* _Exercise description_: Among the entries, which lines carry the string "heading"? Copy each of them.

* _Records for the exercise_:
[Start of section]

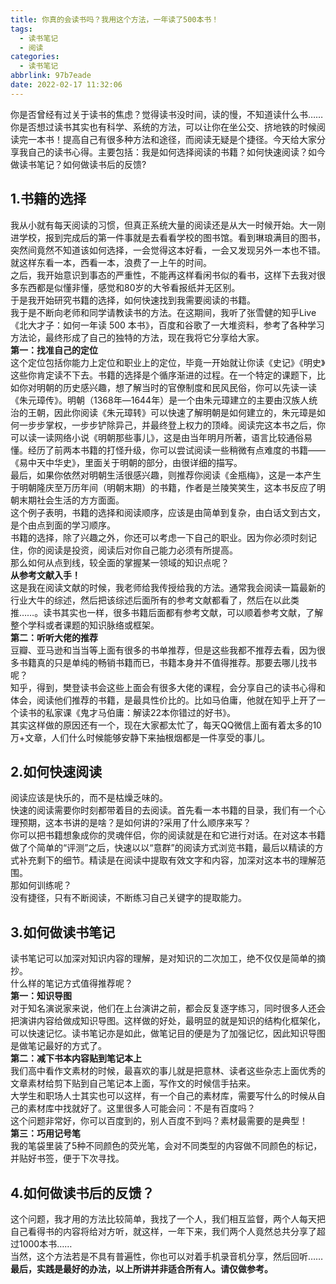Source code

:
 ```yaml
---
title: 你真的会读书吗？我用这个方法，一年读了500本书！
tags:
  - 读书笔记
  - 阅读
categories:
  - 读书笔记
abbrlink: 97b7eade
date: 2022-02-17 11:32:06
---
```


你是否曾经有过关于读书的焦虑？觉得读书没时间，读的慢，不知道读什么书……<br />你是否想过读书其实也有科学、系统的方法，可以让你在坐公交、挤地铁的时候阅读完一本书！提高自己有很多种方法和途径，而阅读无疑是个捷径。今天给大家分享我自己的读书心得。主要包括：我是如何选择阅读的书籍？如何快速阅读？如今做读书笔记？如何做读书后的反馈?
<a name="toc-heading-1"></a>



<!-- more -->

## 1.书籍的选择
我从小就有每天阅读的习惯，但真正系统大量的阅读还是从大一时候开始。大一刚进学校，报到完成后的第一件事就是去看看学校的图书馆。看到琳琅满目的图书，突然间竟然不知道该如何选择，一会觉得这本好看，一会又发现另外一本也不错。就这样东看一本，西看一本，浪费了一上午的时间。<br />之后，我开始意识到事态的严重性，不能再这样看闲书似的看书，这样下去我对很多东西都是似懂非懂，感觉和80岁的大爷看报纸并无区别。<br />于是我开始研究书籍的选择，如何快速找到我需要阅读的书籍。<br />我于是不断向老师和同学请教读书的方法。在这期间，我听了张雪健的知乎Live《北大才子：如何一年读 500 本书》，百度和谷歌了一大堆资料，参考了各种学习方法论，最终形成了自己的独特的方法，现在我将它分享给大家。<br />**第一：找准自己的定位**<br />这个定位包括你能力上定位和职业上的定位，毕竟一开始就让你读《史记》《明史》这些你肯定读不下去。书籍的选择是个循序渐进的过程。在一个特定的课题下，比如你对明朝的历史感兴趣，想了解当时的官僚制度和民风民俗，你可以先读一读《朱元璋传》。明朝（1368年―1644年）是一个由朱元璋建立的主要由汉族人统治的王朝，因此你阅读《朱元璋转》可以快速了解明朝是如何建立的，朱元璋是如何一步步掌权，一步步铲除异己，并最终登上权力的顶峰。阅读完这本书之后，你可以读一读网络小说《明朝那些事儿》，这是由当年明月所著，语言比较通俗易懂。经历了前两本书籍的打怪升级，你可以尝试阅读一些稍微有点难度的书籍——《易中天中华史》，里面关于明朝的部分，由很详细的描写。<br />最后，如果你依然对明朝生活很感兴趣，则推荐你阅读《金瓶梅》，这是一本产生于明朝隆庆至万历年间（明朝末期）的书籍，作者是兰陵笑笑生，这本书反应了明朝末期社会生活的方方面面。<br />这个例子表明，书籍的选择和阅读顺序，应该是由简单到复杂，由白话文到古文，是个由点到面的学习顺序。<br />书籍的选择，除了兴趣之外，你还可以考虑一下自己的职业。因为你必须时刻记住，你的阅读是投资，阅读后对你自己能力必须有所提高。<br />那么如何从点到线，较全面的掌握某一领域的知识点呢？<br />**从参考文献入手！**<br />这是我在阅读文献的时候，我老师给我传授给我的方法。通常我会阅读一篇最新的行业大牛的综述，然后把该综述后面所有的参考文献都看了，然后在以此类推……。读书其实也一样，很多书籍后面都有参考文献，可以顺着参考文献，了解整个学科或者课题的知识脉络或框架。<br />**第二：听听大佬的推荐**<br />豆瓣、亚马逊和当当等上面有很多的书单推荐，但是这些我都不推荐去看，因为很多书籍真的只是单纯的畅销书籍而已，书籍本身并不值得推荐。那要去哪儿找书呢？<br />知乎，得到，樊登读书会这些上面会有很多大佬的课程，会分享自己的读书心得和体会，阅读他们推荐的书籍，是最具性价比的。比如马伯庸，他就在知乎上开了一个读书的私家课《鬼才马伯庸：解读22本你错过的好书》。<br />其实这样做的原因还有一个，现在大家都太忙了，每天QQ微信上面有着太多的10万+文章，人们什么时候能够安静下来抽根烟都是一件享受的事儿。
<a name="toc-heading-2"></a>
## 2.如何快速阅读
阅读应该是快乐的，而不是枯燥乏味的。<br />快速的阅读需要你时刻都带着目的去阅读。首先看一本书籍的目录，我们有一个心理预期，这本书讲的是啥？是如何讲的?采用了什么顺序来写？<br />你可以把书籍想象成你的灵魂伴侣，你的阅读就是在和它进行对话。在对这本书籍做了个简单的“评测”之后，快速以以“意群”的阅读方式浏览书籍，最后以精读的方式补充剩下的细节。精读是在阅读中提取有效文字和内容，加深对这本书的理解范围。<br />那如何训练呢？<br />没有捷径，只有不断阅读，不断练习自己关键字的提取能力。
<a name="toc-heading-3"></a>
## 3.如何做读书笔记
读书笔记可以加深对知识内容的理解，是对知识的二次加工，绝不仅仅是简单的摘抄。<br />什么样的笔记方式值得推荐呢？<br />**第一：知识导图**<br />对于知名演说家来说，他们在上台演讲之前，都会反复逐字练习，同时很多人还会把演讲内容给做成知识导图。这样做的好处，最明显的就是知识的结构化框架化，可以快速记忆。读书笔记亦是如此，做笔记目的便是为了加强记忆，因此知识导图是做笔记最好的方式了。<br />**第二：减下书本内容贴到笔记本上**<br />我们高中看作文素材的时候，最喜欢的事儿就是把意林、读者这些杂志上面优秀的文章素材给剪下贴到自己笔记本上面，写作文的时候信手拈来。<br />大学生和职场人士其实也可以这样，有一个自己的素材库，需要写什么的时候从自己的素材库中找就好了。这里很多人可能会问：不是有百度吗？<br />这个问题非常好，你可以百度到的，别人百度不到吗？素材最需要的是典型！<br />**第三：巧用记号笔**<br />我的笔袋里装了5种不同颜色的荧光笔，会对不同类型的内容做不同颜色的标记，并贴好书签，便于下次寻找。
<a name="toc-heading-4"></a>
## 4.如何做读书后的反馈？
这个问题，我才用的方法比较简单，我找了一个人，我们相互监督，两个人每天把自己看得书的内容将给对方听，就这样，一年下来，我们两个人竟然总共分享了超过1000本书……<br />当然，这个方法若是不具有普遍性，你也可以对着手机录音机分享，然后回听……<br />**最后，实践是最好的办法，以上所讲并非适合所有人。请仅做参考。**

[End of section]

* _Solved problem_:
<a name="toc-heading-1"></a>
<a name="toc-heading-2"></a>
<a name="toc-heading-3"></a>
<a name="toc-heading-4"></a>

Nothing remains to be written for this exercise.